Le retard qui a été celui des grands assureurs dans le tournant numérique n’est donc pas seulement imputable à des clients qui seraient réfractaires aux nouvelles pratiques mais bien aux entreprises du secteur qui n’investissent pas encore assez vers une transformation efficiente de leurs services en ligne.

Cependant, une nouvelle concurrence, calquée sur les néo-banques, pousse de plus en plus les assureurs traditionnels à accélérer pour offrir une meilleure expérience à leurs utilisateurs. Ces « assurtech » qui bousculent les codes du marché français viennent contraindre les assureurs traditionnels à accélérer leurs investissements mais aussi à développer de nouveaux produits pour inciter toujours plus d’assurés de tout âge à passer le cap de la souscription.

Cependant, la construction de certains produits, notamment en assurance prévoyance où plusieurs types de garanties (décès, invalidité, incapacité…) peuvent être regroupés au sein d’un même contrat rendent difficile la digitalisation individuelle des produits. En restructurant les produits existants, les acteurs innovants proposent donc des services permettant dans la durée de créer de nouvelles parts de marché dans un secteur de l’assurance qui a pendant longtemps semblé immobile.
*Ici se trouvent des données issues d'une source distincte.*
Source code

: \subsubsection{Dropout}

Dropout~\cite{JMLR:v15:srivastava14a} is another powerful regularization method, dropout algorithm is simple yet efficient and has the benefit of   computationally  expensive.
La France dispose de toutes les cartes en main pour rattraper son retard et réclamer sa place de nation digitalisée pour les produits d’assurance. Outre la nécessité pour les grandes entreprises d’assurance de décupler leur recherche et développement, les pouvoirs publics ont aussi un rôle central pour accompagner la croissance et le financement de projets et de structures innovantes par le biais de prêts ou d’investissements publics. Le recours de plus en plus fréquent à l’intelligence artificielle dans le secteur tertiaire promet aussi une évolution des standards de gestion des contrats et une accélération des activités numériques de l’ensemble des services. D’autre part, les intermédiaires tels que les courtiers ou les agents, doivent, pour pérenniser leur activité, embrasser la digitalisation des produits et services vendus à leur clientèle, en alliant digital et humain pour faciliter la souscription et pour garantir leur survie à long terme.